TAMPA — The NFL suspended Cleveland Browns defensive end Myles Garrett indefinitely for ripping the helmet off Pittsburgh Steelers quarterback Mason Rudolph and striking him with it Thursday. He will miss the remainder of the regular and postseason and will have to ask for reinstatement next year.
“There’s no place for fighting in this game,’’ Bucs coach Bruce Arians said Friday. “Whether it’s at practice, inter-squad practices (or) in games — there’s just no place for it. We don’t condone it. I know both of those coaches very well. They don’t condone it. It’s a shame it happened. It’s a very heated rivalry, but for it to happen at the end of the game like that, I thought it was a shame."
However, there was no suspension when a similar incident occurred between teammates during a 2009 Bucs practice.
In that incident, cornerback Aqib Talib swung a helmet during an altercation with left tackle Donald Penn. Talib missed Penn but struck defensive back Torrie Cox in the face and left a large laceration near his nose and right eye.
Cox was forced to miss several weeks in the off-season as a result but didn’t harbor any bad feelings toward Talib.
“That’s in the past,” Cox said at the time. “That’s football.

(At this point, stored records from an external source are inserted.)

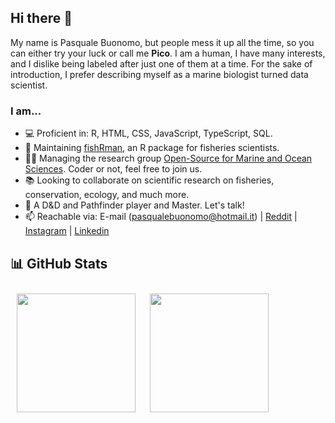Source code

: ## Hi there 👋

My name is Pasquale Buonomo, but people mess it up all the time, so you can either try your luck or call me **Pico**. I am a human, I have many interests, and I dislike being labeled after just one of them at a time. For the sake of introduction, I prefer describing myself as a marine biologist turned data scientist.

<!--
**Shyentist/Shyentist** is a ✨ _special_ ✨ repository because its `README.md` (this file) appears on your GitHub profile.

Here are some ideas to get you started:-->
### I am...

- <span>&#128187;</span> Proficient in: R, HTML, CSS, JavaScript, TypeScript, SQL.
- <span>&#127907;</span> Maintaining [fishRman](https://github.com/Shyentist/fish-r-man), an R package for fisheries scientists.
- <span>&#128104;&#8205;&#127891;</span> Managing the research group [Open-Source for Marine and Ocean Sciences](https://osmos.xyz). Coder or not, feel free to join us.
- <span>&#128218;</span> Looking to collaborate on scientific research on fisheries, conservation, ecology, and much more.
- <span>&#128050;</span> A D&D and Pathfinder player and Master. Let's talk!
- 📫 Reachable via: E-mail (pasqualebuonomo@hotmail.it) | [Reddit](https://www.reddit.com/user/Pico_Shyentist) | [Instagram](https://www.instagram.com/pico_shyentist/)  | [Linkedin](https://www.linkedin.com/in/pasqualebuonomo/)

## <span>&#128202;</span> GitHub Stats
<!--![GitHub stats](https://github-readme-stats.vercel.app/api?username=Shyentist&show_icons=true&theme=nord)
![Top Langs](https://github-readme-stats.vercel.app/api/top-langs/?username=Shyentist&theme=nord)-->
<img align="left" src="https://github-readme-stats.vercel.app/api?username=Shyentist&show_icons=true&theme=nord" style="height: 190px; padding:10px;"/>
<img align="left" src="https://github-readme-stats.vercel.app/api/top-langs/?username=Shyentist&theme=nord" style="height: 190px; padding:10px;"/>
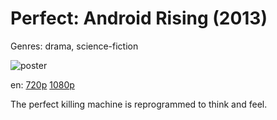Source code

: # Perfect: Android Rising (2013)

Genres: drama, science-fiction

![poster](http://image.tmdb.org/t/p/w500/uPnPoFpjp9mGql84TPCkrdeLqKB.jpg)

en:
  [720p](magnet:?xt=urn:btih:04BBBE10709FE61A3C5501102A3AD82667A42406&tr=udp://glotorrents.pw:6969/announce&tr=udp://tracker.opentrackr.org:1337/announce&tr=udp://torrent.gresille.org:80/announce&tr=udp://tracker.openbittorrent.com:80&tr=udp://tracker.coppersurfer.tk:6969&tr=udp://tracker.leechers-paradise.org:6969&tr=udp://p4p.arenabg.ch:1337&tr=udp://tracker.internetwarriors.net:1337)
  [1080p](magnet:?xt=urn:btih:B48BA48075C57A9BFBB315229CC94EA32BCFBC45&tr=udp://glotorrents.pw:6969/announce&tr=udp://tracker.opentrackr.org:1337/announce&tr=udp://torrent.gresille.org:80/announce&tr=udp://tracker.openbittorrent.com:80&tr=udp://tracker.coppersurfer.tk:6969&tr=udp://tracker.leechers-paradise.org:6969&tr=udp://p4p.arenabg.ch:1337&tr=udp://tracker.internetwarriors.net:1337)
  


The perfect killing machine is reprogrammed to think and feel.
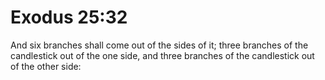 # Exodus 25:32

And six branches shall come out of the sides of it; three branches of the candlestick out of the one side, and three branches of the candlestick out of the other side:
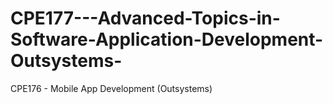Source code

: # CPE177---Advanced-Topics-in-Software-Application-Development-Outsystems-
CPE176 - Mobile App Development (Outsystems)
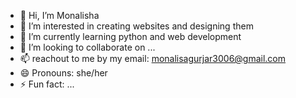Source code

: - 👋 Hi, I’m Monalisha 
- 👀 I’m interested in creating websites and designing them
- 🌱 I’m currently learning python and web development
- 💞️ I’m looking to collaborate on ...
- 📫 reachout to me by my email: monalisagurjar3006@gmail.com
- 😄 Pronouns: she/her
- ⚡ Fun fact: ...

<!---
shacodexs/shacodexs is a ✨ special ✨ repository because its `README.md` (this file) appears on your GitHub profile.
You can click the Preview link to take a look at your changes.
--->
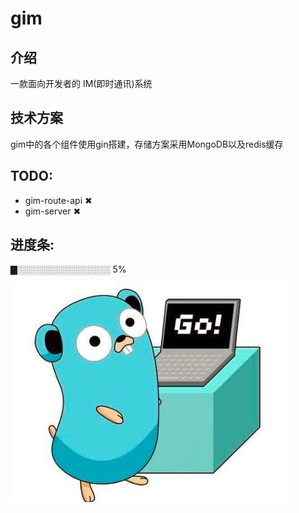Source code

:# gim 
## 介绍
一款面向开发者的 IM(即时通讯)系统
## 技术方案
gim中的各个组件使用gin搭建，存储方案采用MongoDB以及redis缓存
## TODO: 
- gim-route-api ✖
- gim-server ✖
## 进度条:
▇░░░░░░░░░░░░░░░ 5% 

![avatar](./image/golang.jpg)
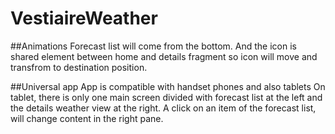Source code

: # VestiaireWeather




##Animations
Forecast list will come from the bottom.
And the icon is shared element between home and details fragment so icon will move and transfrom to destination position.


##Universal app
App is compatible with handset phones and also tablets
On tablet, there is only one main screen divided with forecast list at the left and the details weather view at the right.
A click on an item of the forecast list, will change content in the right pane.
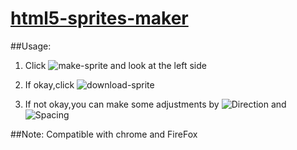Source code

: # [html5-sprites-maker](https://xianshenglu.github.io/html5/html5-sprites-maker/index.html)

##Usage:

1.  Click ![make-sprite](https://xianshenglu.github.io/html5/html5-sprites-maker/images/make-sprite.png) and look at the left side

2.  If okay,click ![download-sprite](https://xianshenglu.github.io/html5/html5-sprites-maker/images/download-sprite.png)

3.  If not okay,you can make some adjustments by ![Direction](https://xianshenglu.github.io/html5/html5-sprites-maker/images/direction.png) and ![Spacing](https://xianshenglu.github.io/html5/html5-sprites-maker/images/spacing.png)

##Note: Compatible with chrome and FireFox
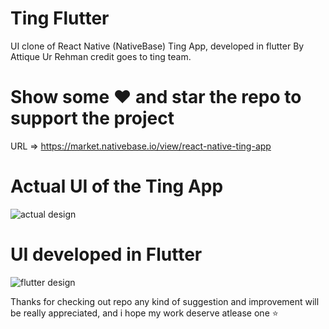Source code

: # Ting Flutter
UI clone of React Native (NativeBase) Ting App, developed in flutter By Attique Ur Rehman
credit goes to ting team. 
# Show some ❤️ and star the repo to support the project

URL => https://market.nativebase.io/view/react-native-ting-app

# Actual UI of the Ting App
![actual design ](https://github.com/AatiqUrRehman/ting_flutter/blob/master/assets/images/KyYGZc31QHAqkpFM.png)

# UI developed in Flutter
![flutter design ](https://github.com/AatiqUrRehman/ting_flutter/blob/master/assets/images/merge_from_ofoct.jpg)

Thanks for checking out repo any kind of suggestion and improvement will be really appreciated, and i hope my work deserve atlease one ⭐
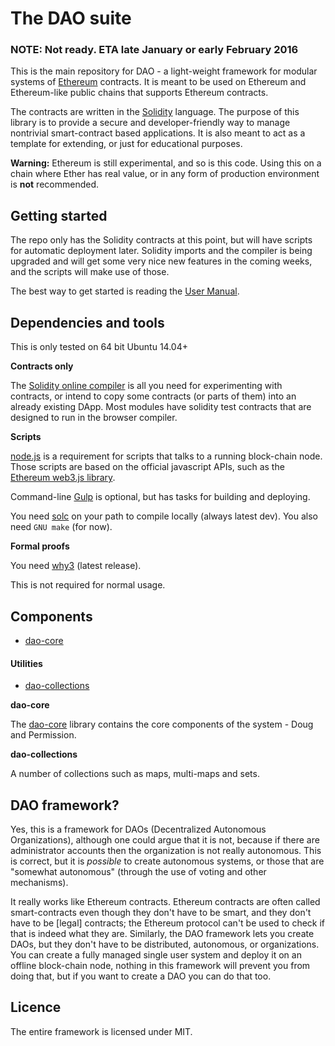 # The DAO suite

### NOTE: Not ready. ETA late January or early February 2016

This is the main repository for DAO - a light-weight framework for modular systems of [Ethereum](https://ethereum.org/) contracts. It is meant to be used on Ethereum and Ethereum-like public chains that supports Ethereum contracts.

The contracts are written in the [Solidity](http://solidity.readthedocs.org/en/latest/index.html) language. The purpose of this library is to provide a secure and developer-friendly way to manage nontrivial smart-contract based applications. It is also meant to act as a template for extending, or just for educational purposes.

**Warning:** Ethereum is still experimental, and so is this code. Using this on a chain where Ether has real value, or in any form of production environment is **not** recommended.

## Getting started

The repo only has the Solidity contracts at this point, but will have scripts for automatic deployment later. Solidity imports and the compiler is being upgraded and will get some very nice new features in the coming weeks, and the scripts will make use of those.

The best way to get started is reading the [User Manual](./docs/Manual.md).

## Dependencies and tools

This is only tested on 64 bit Ubuntu 14.04+

**Contracts only**

The [Solidity online compiler](https://chriseth.github.io/browser-solidity/) is all you need for experimenting with contracts, or intend to copy some contracts (or parts of them) into an already existing DApp. Most modules have solidity test contracts that are designed to run in the browser compiler.

**Scripts**

[node.js](https://nodejs.org/en/) is a requirement for scripts that talks to a running block-chain node. Those scripts are based on the official javascript APIs, such as the [Ethereum web3.js library](https://github.com/ethereum/web3.js). 

Command-line [Gulp](http://gulpjs.com/) is optional, but has tasks for building and deploying.

You need [solc](https://github.com/ethereum/solidity) on your path to compile locally (always latest dev). You also need `GNU make` (for now).

**Formal proofs**

You need [why3](http://why3.lri.fr/) (latest release).

This is not required for normal usage.

## Components

- [dao-core](https://github.com/smartcontractproduction/dao-core)

#### Utilities

- [dao-collections](https://github.com/smartcontractproduction/dao-collections)

**dao-core**

The [dao-core](https://github.com/smartcontractproduction/dao-core) library contains the core components of the system - Doug and Permission.

**dao-collections**

A number of collections such as maps, multi-maps and sets.

## DAO framework?

Yes, this is a framework for DAOs (Decentralized Autonomous Organizations), although one could argue that it is not, because if there are administrator accounts then the organization is not really autonomous. This is correct, but it is *possible* to create autonomous systems, or those that are "somewhat autonomous" (through the use of voting and other mechanisms). 

It really works like Ethereum contracts. Ethereum contracts are often called smart-contracts even though they don't have to be smart, and they don't have to be [legal] contracts; the Ethereum protocol can't be used to check if that is indeed what they are. Similarly, the DAO framework lets you create DAOs, but they don't have to be distributed, autonomous, or organizations. You can create a fully managed single user system and deploy it on an offline block-chain node, nothing in this framework will prevent you from doing that, but if you want to create a DAO you can do that too.

## Licence

The entire framework is licensed under MIT.
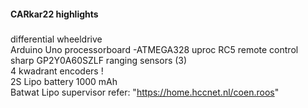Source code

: #### CARkar22 highlights
#####
differential wheeldrive  
Arduino Uno processorboard -ATMEGA328 uproc 
RC5 remote control  
sharp GP2Y0A60SZLF ranging sensors (3)   
4 kwadrant encoders !  
2S Lipo battery 1000 mAh  
Batwat Lipo supervisor refer: "https://home.hccnet.nl/coen.roos"
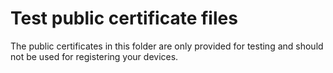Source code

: # Test public certificate files

The public certificates in this folder are only provided for testing and should
not be used for registering your devices.
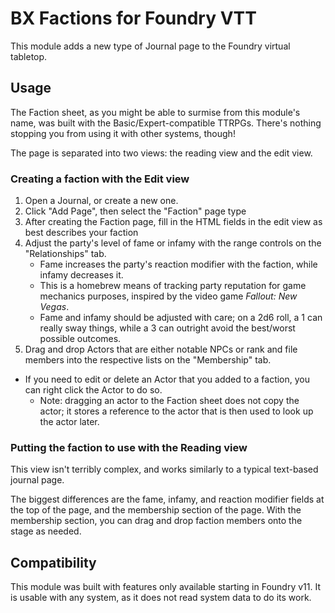 # BX Factions for Foundry VTT

This module adds a new type of Journal page to the Foundry virtual tabletop.

## Usage
The Faction sheet, as you might be able to surmise from this module's name, was built with the Basic/Expert-compatible TTRPGs. There's nothing stopping you from using it with other systems, though!

The page is separated into two views: the reading view and the edit view. 

### Creating a faction with the Edit view
1. Open a Journal, or create a new one.
2. Click "Add Page", then select the "Faction" page type
3. After creating the Faction page, fill in the HTML fields in the edit view as best describes your faction
4. Adjust the party's level of fame or infamy with the range controls on the "Relationships" tab.
	* Fame increases the party's reaction modifier with the faction, while infamy decreases it.
	* This is a homebrew means of tracking party reputation for game mechanics purposes, inspired by the video game *Fallout: New Vegas*.
	* Fame and infamy should be adjusted with care; on a 2d6 roll, a 1 can really sway things, while a 3 can outright avoid the best/worst possible outcomes. 
5. Drag and drop Actors that are either notable NPCs or rank and file members into the respective lists on the "Membership" tab.
  * If you need to edit or delete an Actor that you added to a faction, you can right click the Actor to do so.
	* Note: dragging an actor to the Faction sheet does not copy the actor; it stores a reference to the actor that is then used to look up the actor later.

### Putting the faction to use with the Reading view
This view isn't terribly complex, and works similarly to a typical text-based journal page.

The biggest differences are the fame, infamy, and reaction modifier fields at the top of the page, and the membership section of the page. With the membership section, you can drag and drop faction members onto the stage as needed.

## Compatibility
This module was built with features only available starting in Foundry v11. It is usable with any system, as it does not read system data to do its work.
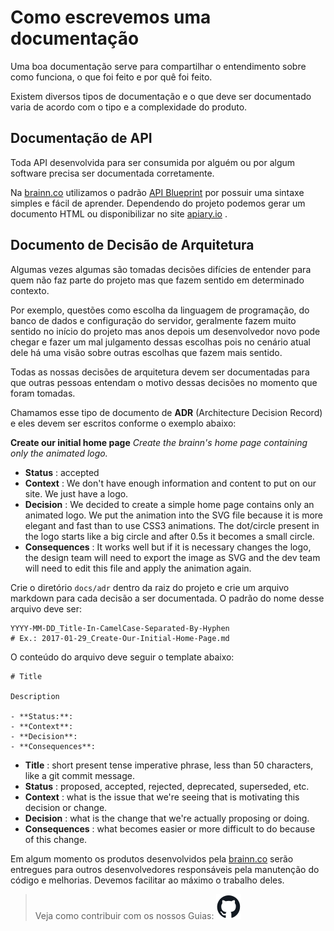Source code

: # Como escrevemos uma documentação

Uma boa documentação serve para compartilhar o entendimento sobre como funciona, o que foi feito e por quê foi feito.

Existem diversos tipos de documentação e o que deve ser documentado varia de acordo com o tipo e a complexidade do produto.

## Documentação de API

Toda API desenvolvida para ser consumida por alguém ou por algum software precisa ser documentada corretamente.

Na [brainn.co](http://brainn.co) utilizamos o padrão [API Blueprint](https://apiblueprint.org/) por possuir uma sintaxe simples e fácil de aprender. Dependendo do projeto podemos gerar um documento HTML ou disponibilizar no site [apiary.io](http://apiary.io) .

## Documento de Decisão de Arquitetura

Algumas vezes algumas são tomadas decisões difícies de entender para quem não faz parte do projeto mas que fazem sentido em determinado contexto.

Por exemplo, questões como escolha da linguagem de programação, do banco de dados e configuração do servidor, geralmente fazem muito sentido no início do projeto mas anos depois um desenvolvedor novo pode chegar e fazer um mal julgamento dessas escolhas pois no cenário atual dele há uma visão sobre outras escolhas que fazem mais sentido.

Todas as nossas decisões de arquitetura devem ser documentadas para que outras pessoas entendam o motivo dessas decisões no momento que foram tomadas.

Chamamos esse tipo de documento de **ADR** (Architecture Decision Record) e eles devem ser escritos conforme o exemplo abaixo:

 **Create our initial home page**
 _Create the brainn's home page containing only the animated logo._

- **Status** : accepted
- **Context** : We don't have enough information and content to put on our site. We just have a logo.
- **Decision** : We decided to create a simple home page contains only an animated logo. We put the animation into the SVG file because it is more elegant and fast than to use CSS3 animations. The dot/circle present in the logo starts like a big circle and after 0.5s it becomes a small circle.
- **Consequences** : It works well but if it is necessary changes the logo, the design team will need to export the image as SVG and the dev team will need to edit this file and apply the animation again.

Crie o diretório `docs/adr` dentro da raiz do projeto e crie um arquivo markdown para cada decisão a ser documentada. O padrão do nome desse arquivo deve ser:

    YYYY-MM-DD_Title-In-CamelCase-Separated-By-Hyphen
    # Ex.: 2017-01-29_Create-Our-Initial-Home-Page.md

O conteúdo do arquivo deve seguir o template abaixo:

    # Title

    Description

    - **Status:**:
    - **Context**:
    - **Decision**:
    - **Consequences**:

- **Title** : short present tense imperative phrase, less than 50 characters, like a git commit message.
- **Status** : proposed, accepted, rejected, deprecated, superseded, etc.
- **Context** : what is the issue that we're seeing that is motivating this decision or change.
- **Decision** : what is the change that we're actually proposing or doing.
- **Consequences** : what becomes easier or more difficult to do because of this change.

Em algum momento os produtos desenvolvidos pela [brainn.co](http://brainn.co) serão entregues para outros desenvolvedores responsáveis pela manutenção do código e melhorias. Devemos facilitar ao máximo o trabalho deles.

> Veja como contribuir com os nossos Guias: ![/content/github.md](/content/img/github.svg)

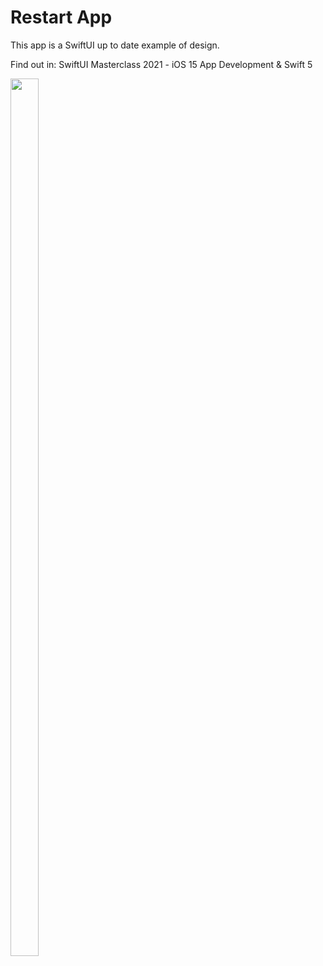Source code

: # Restart App
This app is a SwiftUI up to date example of design.

Find out in:
SwiftUI Masterclass 2021 - iOS 15 App Development & Swift 5


<a href="#">
    <img align="center" width="30%" height="60%" src="image.gif">
</a>
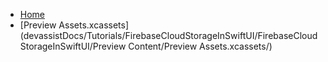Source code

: <!-- docs/_sidebar.md -->
- [Home](/)
- [Preview Assets.xcassets](devassistDocs/Tutorials/FirebaseCloudStorageInSwiftUI/FirebaseCloudStorageInSwiftUI/Preview Content/Preview Assets.xcassets/)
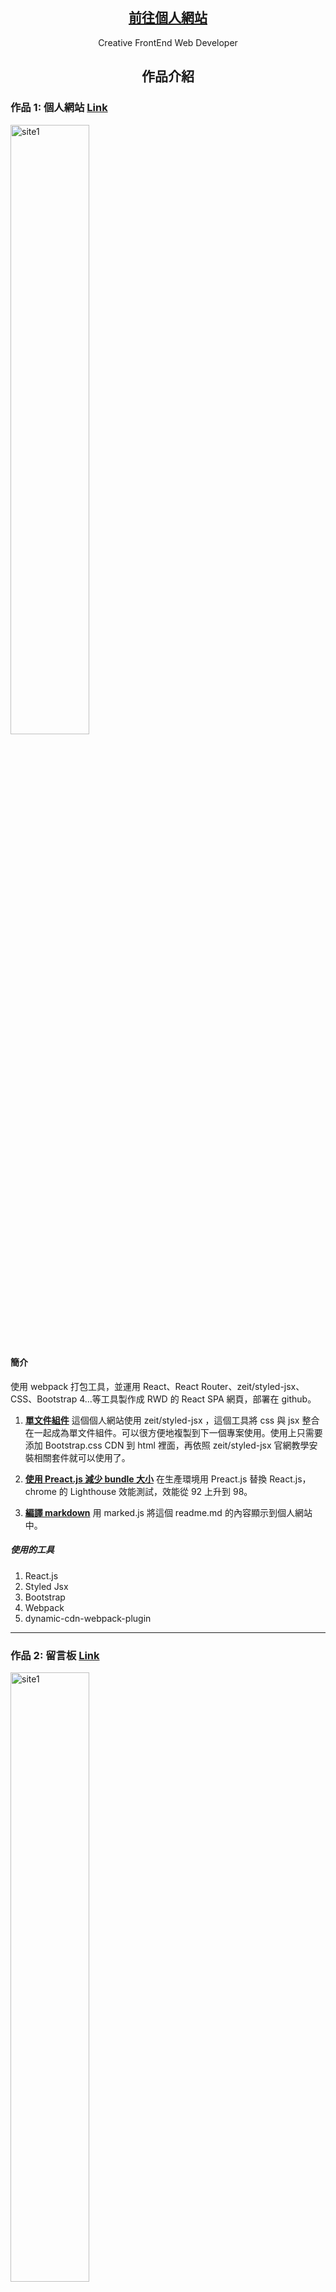 <div class="top-pannel">
<p align="center">
  <a href="https://edinliu.github.io/">
    <h2 align="center">前往個人網站</h2>
  </a>
</p> 
<p align="center">Creative FrontEnd Web Developer</p>

<h2 align="center">作品介紹</h2>
</div>

### 作品 1: 個人網站 [Link](https://edinliu.github.io/index.html)

<img src="https://edinliu.github.io/images/preview_this_personal_website.png" alt="site1" width="50%"/>

#### 簡介

使用 webpack 打包工具，並運用 React、React Router、zeit/styled-jsx、CSS、Bootstrap 4...等工具製作成 RWD 的 React SPA 網頁，部署在 github。

1. **<a href="https://github.com/edinliu/my-website-source-code/tree/master/src/components">單文件組件</a>**
   這個個人網站使用 zeit/styled-jsx ，這個工具將 css 與 jsx 整合在一起成為單文件組件。可以很方便地複製到下一個專案使用。使用上只需要添加 Bootstrap.css CDN 到 html 裡面，再依照 zeit/styled-jsx 官網教學安裝相關套件就可以使用了。

2. **<a href="https://github.com/edinliu/my-website-source-code/blob/master/src/components/MarkdownViewer.js">使用 Preact.js 減少 bundle 大小</a>**
   在生產環境用 Preact.js 替換 React.js，chrome 的 Lighthouse 效能測試，效能從 92 上升到 98。

3. **<a href="https://github.com/edinliu/my-website-source-code/blob/master/src/components/MarkdownViewer.js">編譯 markdown</a>**
   用 marked.js 將這個 readme.md 的內容顯示到個人網站中。

##### 使用的工具

1. React.js
2. Styled Jsx
3. Bootstrap
4. Webpack
5. dynamic-cdn-webpack-plugin

<hr>

### 作品 2: 留言板 [Link](https://edinliu.github.io/message_board)

<img src="https://edinliu.github.io/images/preview_message_board.png" alt="site1" width="50%"/>

#### 簡介

前端使用 React，部署在 github，串接 RESTful api
後端使用 NodeJS 與 Express.js 開發的 RESTful API，部署在 heroku

1. **<a href="https://github.com/edinliu/my-website-source-code/blob/master/src/pages/MessageBoard.js">前端</a>**
   前端部屬在 github page，串接 Restful API
2. **<a href="https://github.com/edinliu/my-website-source-code/blob/master/webpack/plugins/HtmlWebpackPlugin.js">靜態頁面</a>**
   message_board 頁面是用 react 做的一個組件，使用 react-router-dom 做頁面的切換。由於 github page 沒有伺服器渲染，重新整理頁面、或者是分享連結時會出錯，所以用 html webpack plugin 複製一份 index.html 在 public 資料夾並且更名為 message_board，問題就解決了。
3. **<a href="https://github.com/edinliu/express-message-board-api">後端</a>**
   使用 Express.js 框架，部屬在 heroku。資料儲存方面使用 fs 去對 json 檔案做讀寫，但是過一陣子留言的資料會消失。heroku 官網說他們伺服器關閉資料不會儲存，而且每天會重新啟動。之後會考慮串接資料庫去儲存資料。

#### 使用的工具

1. React.js
2. Styled Jsx & Bootstrap
3. Express.js
<hr>

### 作品 3: 登陸頁面 [Link](https://edinliu.github.io/landing_page/)

<img src="https://edinliu.github.io/images/preview_landing_page.jpg" alt="site1" width="50%"/>

**<a href="https://github.com/edinliu/landing_page">原始碼</a>**

這個頁面是我姊姊設計的。我使用 illustrator 將 .ai 檔案圖片分群組並且命名，之後用 css 的屬性選擇器製作動畫。
在製作過程中發現當放兩個以上的 svg 在同一個頁面中 svg 位置會錯亂，我猜想是因為圖檔圖層太多太複雜的緣故。之後把 svg 單獨放在一個頁面中，再用 iframe 把他們放在主頁，一切就正常了。

#### 使用的工具

1. Gulp
2. Sass
3. Pug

It happened. Move on. Nothing serious happened and I’m out there still playing.”
Talib and Penn were fined by the team for the practice brawl, but there were no suspensions. Bucs coach Raheem Morris punished the entire team with extra conditioning drills, including wind sprints and repeatedly hitting the blocking sled.
Cox had some hard-luck injuries during his career. He had torn his anterior cruciate ligament three times. “I’m like that Jason guy (in Friday the 13th), you keep trying to kill him, you keep trying to kill him, but he keeps coming back,” Cox said. “I never fall.”
Cox, now 39, was a sixth-round pick from Pittsburgh who played for the Bucs from 2003-09. A hip injury landed him on injured reserve in November 2009 and he never played again. Talib was recently traded from the Los Angeles Rams to the Miami Dolphins.